The rules of football are too complicated, you say? Perhaps to the casual observer, but fear not, because from now on, we as a columnist have officially decreed Football Appreciation 101 to be a required course for university freshmen. Here’s a little preview of the course material. First, we offer a brief history of the sport and synopsis of the rules.
According to experts, football was invented somewhere between the years 1870 and 1960. The sport was originally played with a normal, round ball, but the ball’s shape was reputedly changed to its current two-pointed, maniacal state by a Rutgers University fraternity who enjoyed watching heavyset linemen chase fumbles that could spontaneously bounce backwards and lodge in their nasal cavities.

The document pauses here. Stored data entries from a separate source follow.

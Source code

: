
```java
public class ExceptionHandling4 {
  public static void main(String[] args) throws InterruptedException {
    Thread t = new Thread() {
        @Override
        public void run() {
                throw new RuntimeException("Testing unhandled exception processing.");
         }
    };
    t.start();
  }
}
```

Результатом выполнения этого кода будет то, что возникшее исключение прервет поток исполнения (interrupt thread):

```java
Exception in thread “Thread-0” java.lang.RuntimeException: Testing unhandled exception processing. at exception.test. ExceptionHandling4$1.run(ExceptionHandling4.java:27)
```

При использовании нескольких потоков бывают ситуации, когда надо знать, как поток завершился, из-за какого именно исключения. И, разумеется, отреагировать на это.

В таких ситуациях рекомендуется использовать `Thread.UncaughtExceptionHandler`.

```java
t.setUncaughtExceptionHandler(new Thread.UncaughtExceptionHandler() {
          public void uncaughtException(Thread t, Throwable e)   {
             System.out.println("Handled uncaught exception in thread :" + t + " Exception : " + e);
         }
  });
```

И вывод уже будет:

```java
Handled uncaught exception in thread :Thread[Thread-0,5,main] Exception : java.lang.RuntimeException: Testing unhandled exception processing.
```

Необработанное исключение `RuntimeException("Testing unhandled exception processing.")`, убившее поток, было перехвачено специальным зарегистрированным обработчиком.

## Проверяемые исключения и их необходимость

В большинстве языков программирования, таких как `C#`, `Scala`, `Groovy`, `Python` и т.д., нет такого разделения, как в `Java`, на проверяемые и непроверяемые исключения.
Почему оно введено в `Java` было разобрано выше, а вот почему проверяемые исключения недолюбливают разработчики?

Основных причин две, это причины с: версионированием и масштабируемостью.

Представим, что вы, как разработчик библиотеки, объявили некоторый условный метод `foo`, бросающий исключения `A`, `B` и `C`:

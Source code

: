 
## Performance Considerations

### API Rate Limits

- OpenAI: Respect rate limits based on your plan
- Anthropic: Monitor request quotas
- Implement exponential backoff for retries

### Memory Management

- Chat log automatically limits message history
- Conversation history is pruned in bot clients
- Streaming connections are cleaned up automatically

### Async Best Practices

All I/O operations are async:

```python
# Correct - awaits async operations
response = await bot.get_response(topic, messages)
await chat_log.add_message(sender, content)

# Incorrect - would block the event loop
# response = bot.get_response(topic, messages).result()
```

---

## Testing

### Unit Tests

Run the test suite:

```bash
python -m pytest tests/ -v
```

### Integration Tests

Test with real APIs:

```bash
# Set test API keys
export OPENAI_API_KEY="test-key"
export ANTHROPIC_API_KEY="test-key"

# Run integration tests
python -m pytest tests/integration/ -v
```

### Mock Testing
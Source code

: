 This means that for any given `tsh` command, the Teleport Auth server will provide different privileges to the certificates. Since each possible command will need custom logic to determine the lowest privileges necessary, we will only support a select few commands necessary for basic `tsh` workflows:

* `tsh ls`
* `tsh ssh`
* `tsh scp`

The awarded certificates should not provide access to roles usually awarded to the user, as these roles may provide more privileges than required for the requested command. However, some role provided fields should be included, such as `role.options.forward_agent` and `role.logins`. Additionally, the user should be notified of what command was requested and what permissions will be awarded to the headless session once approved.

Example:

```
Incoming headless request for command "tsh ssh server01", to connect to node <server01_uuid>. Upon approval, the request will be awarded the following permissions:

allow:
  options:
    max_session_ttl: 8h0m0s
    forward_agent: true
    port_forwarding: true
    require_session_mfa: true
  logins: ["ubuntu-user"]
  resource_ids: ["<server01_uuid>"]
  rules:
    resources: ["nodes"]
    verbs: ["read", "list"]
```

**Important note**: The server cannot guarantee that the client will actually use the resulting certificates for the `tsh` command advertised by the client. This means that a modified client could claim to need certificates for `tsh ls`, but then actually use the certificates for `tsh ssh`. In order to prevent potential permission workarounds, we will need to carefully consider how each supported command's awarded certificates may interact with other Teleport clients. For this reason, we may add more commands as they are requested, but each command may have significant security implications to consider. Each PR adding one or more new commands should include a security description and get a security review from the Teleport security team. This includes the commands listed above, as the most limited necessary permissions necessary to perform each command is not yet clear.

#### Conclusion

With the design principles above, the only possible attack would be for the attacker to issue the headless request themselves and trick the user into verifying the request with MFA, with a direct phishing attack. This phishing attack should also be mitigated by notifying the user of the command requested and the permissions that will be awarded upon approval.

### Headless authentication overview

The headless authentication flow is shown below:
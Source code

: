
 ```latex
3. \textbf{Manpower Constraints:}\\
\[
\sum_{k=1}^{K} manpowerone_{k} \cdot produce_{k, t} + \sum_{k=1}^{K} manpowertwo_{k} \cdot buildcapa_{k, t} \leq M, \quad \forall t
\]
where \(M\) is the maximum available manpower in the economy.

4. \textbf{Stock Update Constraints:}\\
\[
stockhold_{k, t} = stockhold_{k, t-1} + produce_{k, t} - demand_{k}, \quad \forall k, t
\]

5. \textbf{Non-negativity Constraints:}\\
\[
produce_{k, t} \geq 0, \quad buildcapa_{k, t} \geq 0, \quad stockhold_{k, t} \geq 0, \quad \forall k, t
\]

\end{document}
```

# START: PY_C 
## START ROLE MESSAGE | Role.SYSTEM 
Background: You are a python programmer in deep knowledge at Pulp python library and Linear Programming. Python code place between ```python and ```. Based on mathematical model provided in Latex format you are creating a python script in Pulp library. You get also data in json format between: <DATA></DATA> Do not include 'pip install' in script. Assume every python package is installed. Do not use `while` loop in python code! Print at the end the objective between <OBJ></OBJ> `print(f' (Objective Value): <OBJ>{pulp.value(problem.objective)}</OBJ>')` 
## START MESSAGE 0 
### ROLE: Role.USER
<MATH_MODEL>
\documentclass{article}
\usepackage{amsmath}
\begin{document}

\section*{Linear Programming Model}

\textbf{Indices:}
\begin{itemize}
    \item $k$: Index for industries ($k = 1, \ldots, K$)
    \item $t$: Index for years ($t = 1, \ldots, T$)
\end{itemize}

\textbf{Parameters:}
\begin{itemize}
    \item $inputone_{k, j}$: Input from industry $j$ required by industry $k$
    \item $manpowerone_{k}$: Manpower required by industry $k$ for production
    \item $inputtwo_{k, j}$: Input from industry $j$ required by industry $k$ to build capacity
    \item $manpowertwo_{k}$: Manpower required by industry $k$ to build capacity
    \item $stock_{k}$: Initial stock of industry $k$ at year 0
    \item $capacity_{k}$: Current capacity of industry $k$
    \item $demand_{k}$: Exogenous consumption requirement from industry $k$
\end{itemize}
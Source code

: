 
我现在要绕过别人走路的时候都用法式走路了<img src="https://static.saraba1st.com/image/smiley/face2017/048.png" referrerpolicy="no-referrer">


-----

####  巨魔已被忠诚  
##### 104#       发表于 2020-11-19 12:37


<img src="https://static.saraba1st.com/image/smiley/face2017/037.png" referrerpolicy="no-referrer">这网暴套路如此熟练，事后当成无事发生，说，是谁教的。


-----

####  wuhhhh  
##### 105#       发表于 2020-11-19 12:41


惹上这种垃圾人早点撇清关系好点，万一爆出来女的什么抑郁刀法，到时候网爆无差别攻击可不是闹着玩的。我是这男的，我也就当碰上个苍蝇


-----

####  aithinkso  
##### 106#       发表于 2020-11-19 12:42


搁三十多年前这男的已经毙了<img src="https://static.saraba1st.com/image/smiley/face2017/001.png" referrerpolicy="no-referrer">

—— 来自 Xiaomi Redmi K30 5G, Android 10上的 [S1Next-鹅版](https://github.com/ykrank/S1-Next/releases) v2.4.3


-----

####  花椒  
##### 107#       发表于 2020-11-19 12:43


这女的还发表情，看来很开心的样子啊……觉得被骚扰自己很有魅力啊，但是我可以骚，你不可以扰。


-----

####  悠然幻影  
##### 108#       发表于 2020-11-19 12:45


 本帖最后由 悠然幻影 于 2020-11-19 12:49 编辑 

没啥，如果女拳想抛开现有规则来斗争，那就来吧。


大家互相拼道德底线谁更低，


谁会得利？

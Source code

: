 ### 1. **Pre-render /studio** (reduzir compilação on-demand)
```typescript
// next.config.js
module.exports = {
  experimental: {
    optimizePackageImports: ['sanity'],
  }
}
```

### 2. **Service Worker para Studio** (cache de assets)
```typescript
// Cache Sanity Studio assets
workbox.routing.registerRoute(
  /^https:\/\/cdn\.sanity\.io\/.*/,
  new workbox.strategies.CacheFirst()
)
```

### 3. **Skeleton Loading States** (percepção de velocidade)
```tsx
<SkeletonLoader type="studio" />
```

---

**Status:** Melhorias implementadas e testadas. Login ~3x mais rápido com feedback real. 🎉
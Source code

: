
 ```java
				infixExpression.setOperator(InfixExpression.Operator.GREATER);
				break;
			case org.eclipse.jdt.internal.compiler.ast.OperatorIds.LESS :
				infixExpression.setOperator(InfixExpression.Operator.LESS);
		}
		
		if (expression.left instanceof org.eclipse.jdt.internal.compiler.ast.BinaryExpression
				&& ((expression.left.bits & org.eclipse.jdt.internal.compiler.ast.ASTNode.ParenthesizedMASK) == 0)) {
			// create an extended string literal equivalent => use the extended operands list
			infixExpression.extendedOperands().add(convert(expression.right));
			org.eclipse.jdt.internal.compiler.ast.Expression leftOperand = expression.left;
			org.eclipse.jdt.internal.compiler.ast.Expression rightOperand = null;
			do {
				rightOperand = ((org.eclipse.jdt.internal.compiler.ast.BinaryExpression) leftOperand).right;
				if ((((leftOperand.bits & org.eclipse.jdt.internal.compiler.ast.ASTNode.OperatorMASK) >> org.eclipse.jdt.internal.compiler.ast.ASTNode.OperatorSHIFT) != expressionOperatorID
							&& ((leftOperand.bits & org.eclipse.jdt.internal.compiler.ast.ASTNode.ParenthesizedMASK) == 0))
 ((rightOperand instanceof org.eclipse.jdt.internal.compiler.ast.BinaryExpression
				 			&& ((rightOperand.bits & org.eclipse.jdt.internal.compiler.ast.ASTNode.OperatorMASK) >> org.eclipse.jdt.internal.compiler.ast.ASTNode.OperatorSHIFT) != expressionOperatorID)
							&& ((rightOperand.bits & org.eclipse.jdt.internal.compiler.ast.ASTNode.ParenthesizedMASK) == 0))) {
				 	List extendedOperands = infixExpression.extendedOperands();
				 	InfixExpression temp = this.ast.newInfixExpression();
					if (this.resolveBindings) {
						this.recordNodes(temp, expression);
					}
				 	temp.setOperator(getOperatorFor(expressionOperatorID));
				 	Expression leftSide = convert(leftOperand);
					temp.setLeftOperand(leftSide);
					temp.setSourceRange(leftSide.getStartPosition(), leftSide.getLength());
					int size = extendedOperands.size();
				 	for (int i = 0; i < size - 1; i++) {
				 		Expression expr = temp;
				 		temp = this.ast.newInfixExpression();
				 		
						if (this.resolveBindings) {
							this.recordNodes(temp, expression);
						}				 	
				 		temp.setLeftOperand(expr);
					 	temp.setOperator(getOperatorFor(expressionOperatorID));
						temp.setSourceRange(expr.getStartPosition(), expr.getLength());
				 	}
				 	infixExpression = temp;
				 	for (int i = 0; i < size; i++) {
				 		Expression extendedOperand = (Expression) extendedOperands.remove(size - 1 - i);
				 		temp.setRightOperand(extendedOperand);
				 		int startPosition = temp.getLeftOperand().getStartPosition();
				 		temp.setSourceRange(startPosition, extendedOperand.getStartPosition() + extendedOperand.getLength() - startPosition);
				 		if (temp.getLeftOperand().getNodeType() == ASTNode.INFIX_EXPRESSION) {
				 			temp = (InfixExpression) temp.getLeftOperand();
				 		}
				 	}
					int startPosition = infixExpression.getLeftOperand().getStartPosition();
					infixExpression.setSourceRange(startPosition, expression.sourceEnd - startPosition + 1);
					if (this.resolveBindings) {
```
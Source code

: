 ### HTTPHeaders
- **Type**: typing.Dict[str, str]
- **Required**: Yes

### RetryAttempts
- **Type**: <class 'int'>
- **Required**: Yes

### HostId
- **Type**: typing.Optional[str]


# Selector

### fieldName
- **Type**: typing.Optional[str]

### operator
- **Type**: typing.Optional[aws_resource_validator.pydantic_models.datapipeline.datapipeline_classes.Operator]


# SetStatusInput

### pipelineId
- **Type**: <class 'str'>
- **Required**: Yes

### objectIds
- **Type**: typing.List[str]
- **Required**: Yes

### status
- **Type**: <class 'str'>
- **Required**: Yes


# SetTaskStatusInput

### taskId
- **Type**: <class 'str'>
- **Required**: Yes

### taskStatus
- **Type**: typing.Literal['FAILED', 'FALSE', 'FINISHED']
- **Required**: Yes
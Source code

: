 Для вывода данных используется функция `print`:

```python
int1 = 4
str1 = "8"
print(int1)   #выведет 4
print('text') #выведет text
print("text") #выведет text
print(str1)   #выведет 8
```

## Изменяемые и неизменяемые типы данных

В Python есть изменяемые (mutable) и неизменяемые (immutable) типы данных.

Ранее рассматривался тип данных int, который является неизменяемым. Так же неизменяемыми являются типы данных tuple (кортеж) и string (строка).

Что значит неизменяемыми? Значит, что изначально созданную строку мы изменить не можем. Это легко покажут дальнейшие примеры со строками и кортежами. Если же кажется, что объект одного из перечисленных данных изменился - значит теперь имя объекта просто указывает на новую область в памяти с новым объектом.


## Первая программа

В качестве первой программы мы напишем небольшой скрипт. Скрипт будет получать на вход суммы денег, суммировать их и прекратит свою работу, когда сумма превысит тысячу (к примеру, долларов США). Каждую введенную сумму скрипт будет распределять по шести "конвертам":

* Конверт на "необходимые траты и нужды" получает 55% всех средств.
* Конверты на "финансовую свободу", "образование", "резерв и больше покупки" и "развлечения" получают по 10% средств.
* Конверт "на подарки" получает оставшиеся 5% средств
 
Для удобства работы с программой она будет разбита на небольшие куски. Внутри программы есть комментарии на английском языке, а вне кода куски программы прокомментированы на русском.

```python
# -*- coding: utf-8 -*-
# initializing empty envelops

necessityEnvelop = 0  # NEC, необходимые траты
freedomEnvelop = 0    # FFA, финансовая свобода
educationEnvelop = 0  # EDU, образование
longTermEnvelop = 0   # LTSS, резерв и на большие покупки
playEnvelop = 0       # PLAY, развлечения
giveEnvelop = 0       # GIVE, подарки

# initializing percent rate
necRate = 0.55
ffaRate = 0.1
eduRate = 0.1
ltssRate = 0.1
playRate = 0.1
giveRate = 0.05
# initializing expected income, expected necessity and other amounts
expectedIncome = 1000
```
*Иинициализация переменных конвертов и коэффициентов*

Football was sustained in its conceptual years by various males with lots of free time on weekends, and continued in relative obscurity until around the year 1998, which is the year we as a columnist started watching football (Go, Colts!).
To help further your football understanding, this new course will go into a position-by-position analysis.
The Quarterback: Usually the best-looking player (if teen movies are still accurate), quarterbacks are the trigger. They date supermodels, endorse Rolexes, and control everything that happens on offense, unless something goes wrong, in which case it was completely the fault of…
The Offensive Line: Arguably the most affable athletes in sports, offensive lineman are the true heart of the team, sacrificing both knees and years of their life to gain large amounts of weight, all to keep the quarterback in Rolex ads.
The Wide Receivers: Receivers start training early in life to be noticed. This is why they are always on television giving interviews. They develop expensive hobbies, complain, and are always about to be traded.
The Running Back: The RB’s job is to run two yards up the middle on every play, making football more boring to watch for the casual observer. Also, they are keeping a large wing of the drug industry afloat.
The Kicker: This guy’s like your 8-yr. old sister. He can do or say whatever he wants to you, but as soon as you rough him up a little or call him a name, you’re the one who gets penalized.
And on defense…
Linebackers: The linebacker always has a funny name, like Dick Butkus, or Brian Urlacher, or Ray “Nancy” Lewis, but you would never make fun of one. They are the most curious footballers, in that they are always trying to rip off the Quarterback’s helmet and examine its contents.
Defensive Line/Ends/Backs/Safeties: Also big and scary.
Special Teams: Not what you think.
And there, in a nutshell, is the first week of our Introduction to Football course. Remember to support the team this week in the Homecoming game. For help with authentic cheers and taunts, see page 38 in the course textbook (Chapter 3: “Are You Blind, Ref?...And Other Helpful Yelling Hints).